Pope says conflicts may amount to 'third war'

Head of Catholic Church talks of a 'piecemeal' Third World War as he pays a visit to Italy's largest war memorial.

    The pope prayed at a cemetery for some 15,000 soldiers from five nations of the Austro-Hungarian empire [AP]
    The pope prayed at a cemetery for some 15,000 soldiers from five nations of the Austro-Hungarian empire [AP]

    Pope Francis has said the spate of conflicts around the globe today were effectively a "piecemeal" Third World War, condemning the arms trade and "plotters of terrorism" sowing death and destruction.

    "Humanity needs to weep and this is the time to weep," Francis said in the homily of a Mass during a visit to Italy's largest war memorial, a large, Fascist-era monument where more than 100,000 soldiers who died in World War I are buried.
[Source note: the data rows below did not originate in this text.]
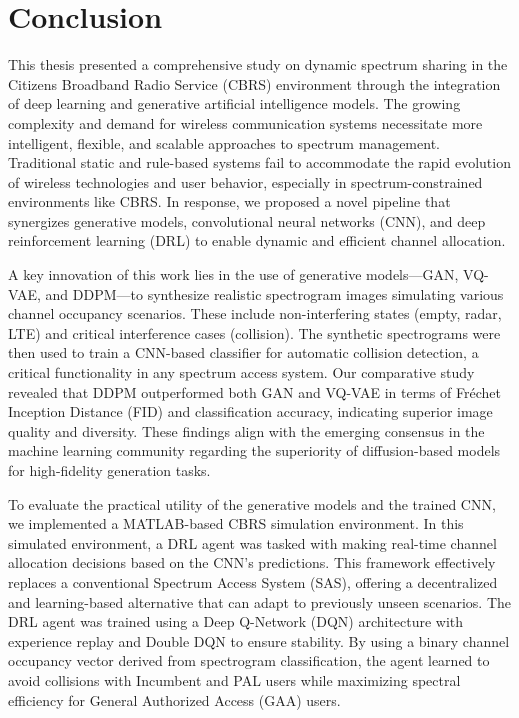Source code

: \chapter{Conclusion}
\label{chap:conclusion}

This thesis presented a comprehensive study on dynamic spectrum sharing in the Citizens Broadband Radio Service (CBRS) environment through the integration of deep learning and generative artificial intelligence models. The growing complexity and demand for wireless communication systems necessitate more intelligent, flexible, and scalable approaches to spectrum management. Traditional static and rule-based systems fail to accommodate the rapid evolution of wireless technologies and user behavior, especially in spectrum-constrained environments like CBRS. In response, we proposed a novel pipeline that synergizes generative models, convolutional neural networks (CNN), and deep reinforcement learning (DRL) to enable dynamic and efficient channel allocation.

A key innovation of this work lies in the use of generative models—GAN, VQ-VAE, and DDPM—to synthesize realistic spectrogram images simulating various channel occupancy scenarios. These include non-interfering states (empty, radar, LTE) and critical interference cases (collision). The synthetic spectrograms were then used to train a CNN-based classifier for automatic collision detection, a critical functionality in any spectrum access system. Our comparative study revealed that DDPM outperformed both GAN and VQ-VAE in terms of Fréchet Inception Distance (FID) and classification accuracy, indicating superior image quality and diversity. These findings align with the emerging consensus in the machine learning community regarding the superiority of diffusion-based models for high-fidelity generation tasks.

To evaluate the practical utility of the generative models and the trained CNN, we implemented a MATLAB-based CBRS simulation environment. In this simulated environment, a DRL agent was tasked with making real-time channel allocation decisions based on the CNN’s predictions. This framework effectively replaces a conventional Spectrum Access System (SAS), offering a decentralized and learning-based alternative that can adapt to previously unseen scenarios. The DRL agent was trained using a Deep Q-Network (DQN) architecture with experience replay and Double DQN to ensure stability. By using a binary channel occupancy vector derived from spectrogram classification, the agent learned to avoid collisions with Incumbent and PAL users while maximizing spectral efficiency for General Authorized Access (GAA) users.

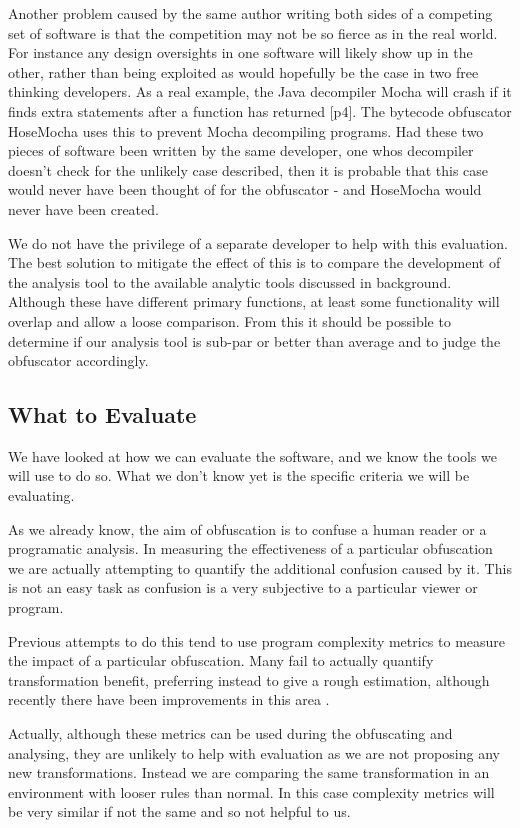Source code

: \documentclass{report}
\begin{document}
Another problem caused by the same author writing both sides of a competing set of software is that the competition
may not be so fierce as in the real world. For instance any design oversights in one software will likely show up
in the other, rather than being exploited as would hopefully be the case in two free thinking developers. As a real
example, the Java decompiler Mocha will crash if it finds extra statements after a function has returned
\cite{hosemocha}[p4]. The bytecode obfuscator HoseMocha uses this to prevent Mocha decompiling programs. Had these two
pieces of software been written by the same developer, one whos decompiler doesn't check for the unlikely case described,
then it is probable that this case would never have been thought of for the obfuscator - and HoseMocha would never have
been created.

We do not have the privilege of a separate developer to help with this evaluation. The best solution to mitigate the effect
of this is to compare the development of the analysis tool to the available analytic tools discussed in background. Although
these have different primary functions, at least some functionality will overlap and allow a loose comparison. From this it
should be possible to determine if our analysis tool is sub-par or better than average and to judge the obfuscator
accordingly.

\subsection{What to Evaluate}

We have looked at how we can evaluate the software, and we know the tools we will use to do so. What we don't know yet is
the specific criteria we will be evaluating. 

As we already know, the aim of obfuscation is to confuse a human reader or a programatic analysis. In measuring the effectiveness
of a particular obfuscation we are actually attempting to quantify the additional confusion caused by it. This is not an easy task
as confusion is a very subjective to a particular viewer or program.

Previous attempts to do this tend to use program complexity metrics to measure the impact of a particular obfuscation. Many fail to
actually quantify transformation benefit, preferring instead to give a rough estimation, although recently there have been improvements in
this area \cite{obfquant}.

Actually, although these metrics can be used during the obfuscating and analysing, they are unlikely to help with evaluation as we are
not proposing any new transformations. Instead we are comparing the same transformation in an environment with looser rules than normal.
In this case complexity metrics will be very similar if not the same and so not helpful to us.
\end{document}

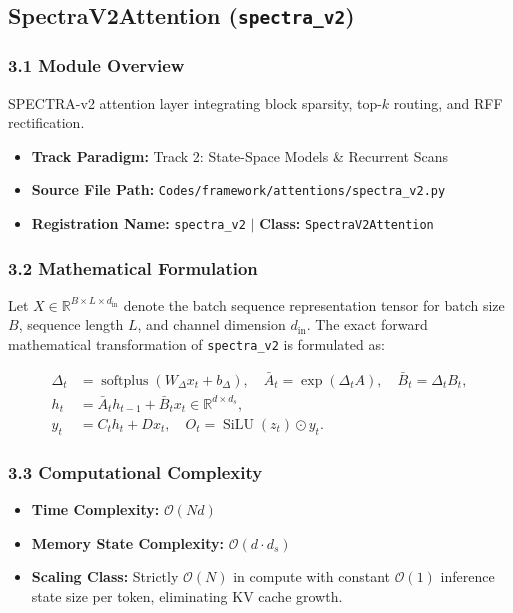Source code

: \subsection{SpectraV2Attention (\texttt{spectra\_v2})}
\label{sec:app_module_spectra\_v2}

\subsubsection*{3.1 Module Overview}
SPECTRA-v2 attention layer integrating block sparsity, top-$k$ routing, and RFF rectification.
\begin{itemize}
    \item \textbf{Track Paradigm:} Track 2: State-Space Models & Recurrent Scans
    \item \textbf{Source File Path:} \texttt{Codes/framework/attentions/spectra\_v2.py}
    \item \textbf{Registration Name:} \texttt{spectra\_v2} $\mid$ \textbf{Class:} \texttt{SpectraV2Attention}
\end{itemize}

\subsubsection*{3.2 Mathematical Formulation}
Let $X \in \mathbb{R}^{B \times L \times d_{\text{in}}}$ denote the batch sequence representation tensor for batch size $B$, sequence length $L$, and channel dimension $d_{\text{in}}$. The exact forward mathematical transformation of \texttt{spectra\_v2} is formulated as:

\begin{align}
\Delta_t &= \operatorname{softplus}(W_\Delta x_t + b_\Delta), \quad \bar{A}_t = \exp(\Delta_t A), \quad \bar{B}_t = \Delta_t B_t, \\
h_t &= \bar{A}_t h_{t-1} + \bar{B}_t x_t \in \mathbb{R}^{d \times d_s}, \\
y_t &= C_t h_t + D x_t, \quad O_t = \operatorname{SiLU}(z_t) \odot y_t.
\end{align}


\subsubsection*{3.3 Computational Complexity}
\begin{itemize}
    \item \textbf{Time Complexity:} $\mathcal{O}(N d)$
    \item \textbf{Memory State Complexity:} $\mathcal{O}(d \cdot d_s)$
    \item \textbf{Scaling Class:} Strictly $\mathcal{O}(N)$ in compute with constant $\mathcal{O}(1)$ inference state size per token, eliminating KV cache growth.
\end{itemize}

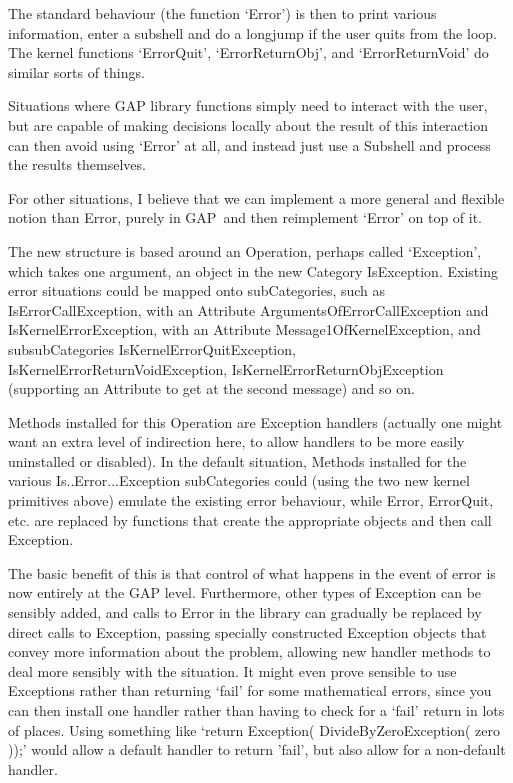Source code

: \documentclass{article}
\def\GAP{\textsf{GAP}}
\begin{document}
The standard behaviour (the function `Error') is then to
print various information, enter a subshell and do a longjump if the
user quits from the loop. The kernel functions `ErrorQuit',
`ErrorReturnObj', and `ErrorReturnVoid' do similar sorts of things.

Situations where GAP library functions simply need to interact with
the user, but are capable of making decisions locally about the result 
of this interaction can then avoid using `Error' at all, and instead
just use a Subshell and process the results themselves.

For other situations, I believe that we can implement a more general
and flexible notion than Error, purely in \GAP\ and then reimplement
`Error' on top of it.

The new structure is based around an Operation, perhaps called
`Exception', which takes one argument, an object in the new Category
IsException.  Existing error situations could be mapped onto
subCategories, such as IsErrorCallException, with an Attribute
ArgumentsOfErrorCallException and IsKernelErrorException, with an
Attribute Message1OfKernelException, and subsubCategories
IsKernelErrorQuitException, IsKernelErrorReturnVoidException,
IsKernelErrorReturnObjException (supporting an Attribute to get at the 
second message) and so on. 

Methods installed for this Operation are Exception handlers (actually
one might want an extra level of indirection here, to allow handlers
to be more easily uninstalled or disabled). In the
default situation, Methods installed for the various
Is..Error...Exception  subCategories could (using the two new kernel
primitives above) emulate the existing error behaviour, while Error,
ErrorQuit, etc. are replaced by functions that create the appropriate
objects and then call Exception.

The basic benefit of this is that control of what happens in the event 
of error is now entirely at the GAP level. Furthermore, other types of 
Exception can be sensibly added, and calls to Error in the library can 
gradually be replaced by direct calls to Exception, passing specially
constructed Exception objects that convey more information about the
problem, allowing new handler methods to deal more sensibly with the
situation. It might even prove sensible to use Exceptions
rather than returning `fail' for some mathematical errors, since you
can then install one handler rather than having to check for a 	`fail' 
return in lots of places. Using something like `return Exception(
DivideByZeroException( zero ));' would allow a default handler to
return 'fail', but also allow for a non-default handler.
\end{document}
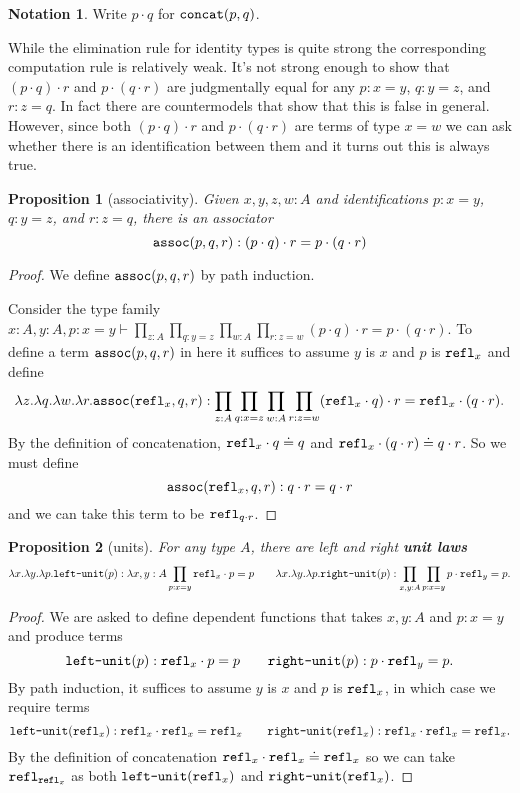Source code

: \documentclass{amsart}
\theoremstyle{theorem}
\newtheorem*{prop}{Proposition}
\theoremstyle{definition}
\newtheorem*{ntn}{Notation}
\theoremstyle{remark}
\newcommand{\0}{\mathbbe{0}}
\newcommand{\1}{\mathbbe{1}}
\newcommand{\2}{\mathbbe{2}}
\newcommand{\3}{\mathbbe{3}}
\newcommand{\4}{\mathbbe{4}}
\newcommand{\term}[1]{{\textup{\texttt{#1}}}}
\newcommand{\refl}{\term{refl}}
\newcommand{\concat}{\term{concat}}
\newcommand{\assoc}{\term{assoc}}
\begin{document}
\begin{ntn} Write $p \cdot q$ for $\concat(p,q)$.
\end{ntn}

While the elimination rule for identity types is quite strong the corresponding computation rule is relatively weak. It's not strong enough to show that $(p \cdot q) \cdot r$ and $p \cdot (q \cdot r)$ are judgmentally equal for any $p : x = y$, $q : y = z$, and $r : z = q$. In fact there are countermodels that show that this is false in general. However, since both $(p \cdot q) \cdot r$ and $p \cdot (q \cdot r)$ are terms of type $x = w$ we can ask whether there is an identification between them and it turns out this is always true.

\begin{prop}[associativity] Given $x,y,z,w  :A$ and identifications $p : x = y$, $q : y =z$, and $r : z = q$, there is an associator
\[ \assoc (p,q,r) : (p \cdot q) \cdot r = p \cdot (q \cdot r)\]
\end{prop}
\begin{proof} We define $\assoc(p,q,r)$ by path induction. 

Consider the type family $x :A, y : A, p: x = y \vdash \prod_{z :A} \prod_{q : y =z} \prod_{w:A} \prod_{r : z =w} (p \cdot q) \cdot r = p \cdot (q \cdot r)$. To define a term $\assoc (p,q,r)$ in here it suffices to assume $y$ is $x$ and $p$ is $\refl_x$ and define
\[ \lambda z. \lambda q. \lambda w. \lambda r. \assoc(\refl_x, q,r) : \prod_{z :A} \prod_{q : x =z} \prod_{w:A} \prod_{r : z =w} (\refl_x \cdot q) \cdot r = \refl_x \cdot (q \cdot r).\]
By the definition of concatenation, $\refl_x \cdot q \doteq q$ and $\refl_x \cdot (q \cdot r) \doteq q \cdot r$. So we must define 
\[ \assoc(\refl_x, q,r) :  q \cdot r = q \cdot r\]
and we can take this term to be $\refl_{q \cdot r}$.
\end{proof}

\begin{prop}[units] For any type $A$, there are left and right \textbf{unit laws}
\[ \lambda x. \lambda y. \lambda p. \term{left-unit}(p) :  \lambda {x,y : A} \prod_{p: x = y} \refl_x \cdot p = p \qquad  \lambda x. \lambda y. \lambda p.\term{right-unit}(p) : \prod_{x , y : A} \prod_{p : x = y} p \cdot \refl_y = p.\]
\end{prop}
\begin{proof}
We are asked to define  dependent functions that takes $x, y :A$ and $p : x = y$ and produce terms
\[ \term{left-unit}(p) : \refl_x \cdot p = p \qquad \term{right-unit}(p) : p \cdot \refl_y = p.\]
By path induction, it suffices to assume $y$ is $x$ and $p$ is $\refl_x$, in which case we require terms
\[ \term{left-unit}(\refl_x) : \refl_x \cdot \refl_x = \refl_x \qquad \term{right-unit}(\refl_x) : \refl_x \cdot \refl_x = \refl_x.\] By the definition of concatenation $\refl_x \cdot \refl_x \doteq \refl_x$ so we can take $\refl_{\refl_x}$ as both $\term{left-unit}(\refl_x)$ and $\term{right-unit}(\refl_x)$.
\end{proof}
\end{document}
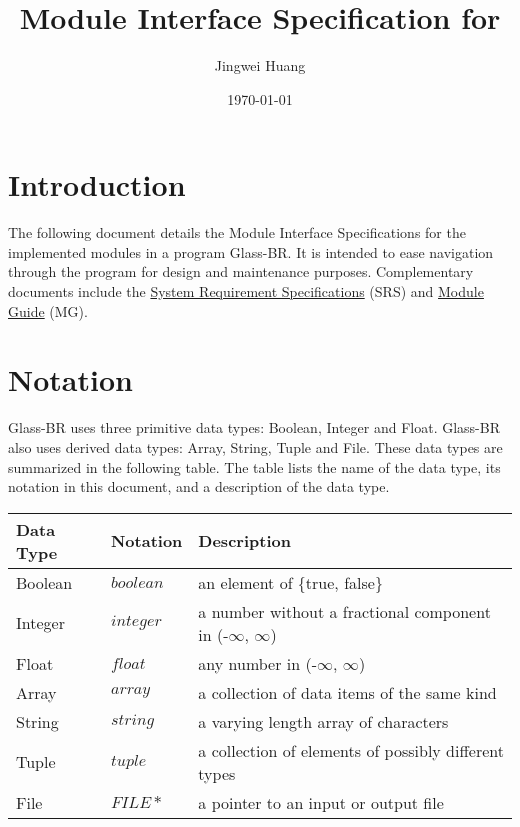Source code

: \documentclass[12pt]{article}
\newcommand{\progname}[1]{Glass-BR}
\begin{document}
\title{Module Interface Specification for \progname} 
\author{Jingwei Huang}
\date{\today}

\maketitle

\tableofcontents

\newpage

\section{Introduction}

The following document details the Module Interface
Specifications for the implemented modules in a program \progname{}. It is
intended to ease navigation through the program for design and
maintenance purposes.  Complementary documents include the 
\href{../SRS/glassbr_srs.pdf}{System Requirement Specifications} (SRS) and 
\href{../MG/glassbr_mg.pdf}{Module Guide} (MG).

\section{Notation}

\progname{} uses three primitive data types: Boolean, Integer and Float. 
\progname{} also uses derived data types: Array, String, Tuple and File.
These data types are summarized in the following table. The table lists the name of the data type, 
its notation in this document, and a description of the data type.
\newline

\noindent \begin{tabular}{l l p{}} \hline
\textbf{Data Type} & \textbf{Notation} & \textbf{Description}\\ \hline
Boolean & $boolean$ & an element of \{true, false\}\\ \hline
Integer & $integer$ & a number without a fractional component in (-$\infty$, $\infty$)\\ \hline
Float & $float$ & any number in (-$\infty$, $\infty$) \\ \hline
Array & $array$ & a collection of data items of the same kind \\ \hline
String & $string$ & a varying length array of characters \\ \hline
Tuple & $tuple$ & a collection of elements of possibly different types \\ \hline
File & $FILE{}\ast$ & a pointer to an input or output file \\ \hline
\end{tabular} 
\end{document}
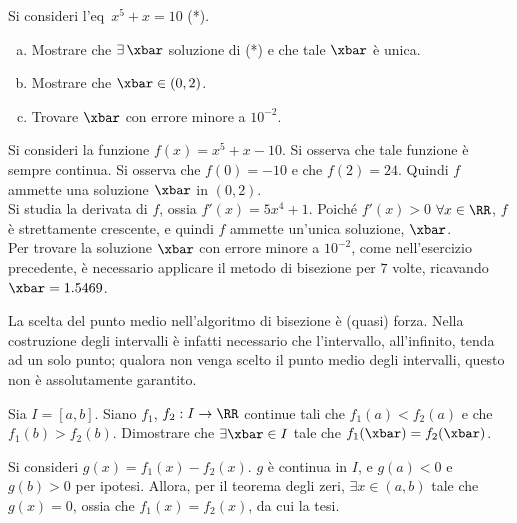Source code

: \documentclass[11pt]{article}
\begin{document}
	\begin{exercise}
		Si consideri l'eq~$x^5+x=10$ (*).
		
		\begin{enumerate}[(a)]
			\item Mostrare che $\exists\, \xbar$ soluzione di (*) e che
			tale $\xbar$ è unica.
			\item Mostrare che $\xbar \in (0, 2)$.
			\item Trovare $\xbar$ con errore minore a $10^{-2}$.
		\end{enumerate}
	\end{exercise}

	\begin{solution}
		Si consideri la funzione $f(x) = x^5 + x - 10$. Si osserva che
		tale funzione è sempre continua. Si osserva che $f(0) = -10$ e che
		$f(2) = 24$. Quindi $f$ ammette una soluzione $\xbar$ in
		$(0, 2)$. \\
		
		Si studia la derivata di $f$, ossia $f'(x) = 5x^4+1$. Poiché
		$f'(x) > 0$ $\forall x \in \RR$, $f$ è strettamente crescente,
		e quindi $f$ ammette un'unica soluzione, $\xbar$. \\
		
		Per trovare la soluzione $\xbar$ con errore minore a $10^{-2}$,
		come nell'esercizio precedente, è necessario applicare
		il metodo di bisezione per $7$ volte, ricavando
		$\xbar = 1.5469$.
	\end{solution}

	\begin{remark}
		La scelta del punto medio nell'algoritmo di bisezione è (quasi)
		forza. Nella costruzione degli intervalli è infatti
		necessario che l'intervallo, all'infinito, tenda ad un solo
		punto; qualora non venga scelto il punto medio degli intervalli,
		questo non è assolutamente garantito.
	\end{remark}

	\begin{exercise}
		Sia $I = [a, b]$. Siano $f_1$, $f_2 : I \to \RR$ continue tali che
		$f_1(a) < f_2(a)$ e che $f_1(b) > f_2(b)$. Dimostrare che $\exists \xbar \in I$ tale che $f_1(\xbar) = f_2(\xbar)$.
	\end{exercise}

	\begin{solution}
		Si consideri $g(x) = f_1(x) - f_2(x)$. $g$ è continua in $I$, e
		$g(a) < 0$ e $g(b) > 0$ per ipotesi. Allora, per il teorema degli
		zeri, $\exists x \in (a, b)$ tale che $g(x) = 0$, ossia
		che $f_1(x) = f_2(x)$, da cui la tesi.
	\end{solution}
	
\end{document}
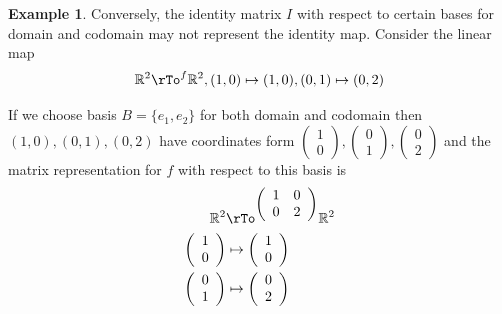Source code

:\documentclass[12pt]{amsart}
\theoremstyle{definition}
\newtheorem{example}[theorem]{Example}
\begin{document}
\begin{example} Conversely, the identity matrix $I$ with respect to certain bases for domain and codomain may not represent the identity map. Consider the linear map
$$\mathbb{R}^2 \rTo^f \mathbb{R}^2, (1, 0) \mapsto (1, 0), (0, 1) \mapsto (0, 2)$$

If we choose basis $B = \{e_1, e_2\}$ for both domain and codomain then $(1,0), (0,1), (0,2)$ have coordinates form $\left( \begin{array}{c} 1 \\ 0 \end{array}\right), \left( \begin{array}{c} 0 \\ 1 \end{array}\right), \left( \begin{array}{c} 0 \\ 2 \end{array}\right)$ and the matrix representation for $f$ with respect to this basis is
\begin{align*}
\mathbb{R}^2 & \rTo^{\left( \begin{array}{cc} 1 & 0 \\ 0 & 2 \end{array}\right)} \mathbb{R}^2 \\
\left( \begin{array}{c} 1 \\ 0 \end{array}\right) & \mapsto \left( \begin{array}{c} 1 \\ 0 \end{array}\right) \\ \left( \begin{array}{c} 0 \\ 1 \end{array}\right) & \mapsto \left( \begin{array}{c} 0 \\ 2 \end{array}\right)
\end{align*}


\end{example}
\end{document}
    Even today, after the second failure of another world war, perhaps one can speak of a third war, one fought piecemeal, with crimes, massacres, destruction.

    - Pope Francis

    The pope began his brief visit to northern Italy on Saturday by first praying in a nearby, separate cemetery for about 15,000 soldiers from five nations of the Austro-Hungarian empire which were on the losing side of the Great War that broke out 100 years ago.

    "War is madness," he said in his homily before the massive, sloping granite memorial, made of 22 steps on the side of a hill with three crosses at the top.

    "Even today, after the second failure of another world war, perhaps one can speak of a third war, one fought piecemeal, with crimes, massacres, destruction," he said.

    In the past few months, Francis has made repeated appeals for an end to conflicts in Ukraine, Iraq, Syria, Gaza and parts of Africa.

    "War is irrational; its only plan is to bring destruction: It seeks to grow by destroying," he said. "Greed, intolerance, the lust for power. These motives underlie the decision to go to war and they are too often justified by an ideology ...," he said.

    Last month the pope, who has often condemned the concept of war in God's name, said it would be legitimate for the international community to use force to stop "unjust aggression" by Islamic State militants who have killed or displaced thousands of people in Iraq and Syria, many of them Christians.

    In his homily, read at a sombre service to thousands of people braving the rain and which included the hauntingly funereal sound of a solitary bugle, Francis condemned "plotters of terrorism" but did not elaborate.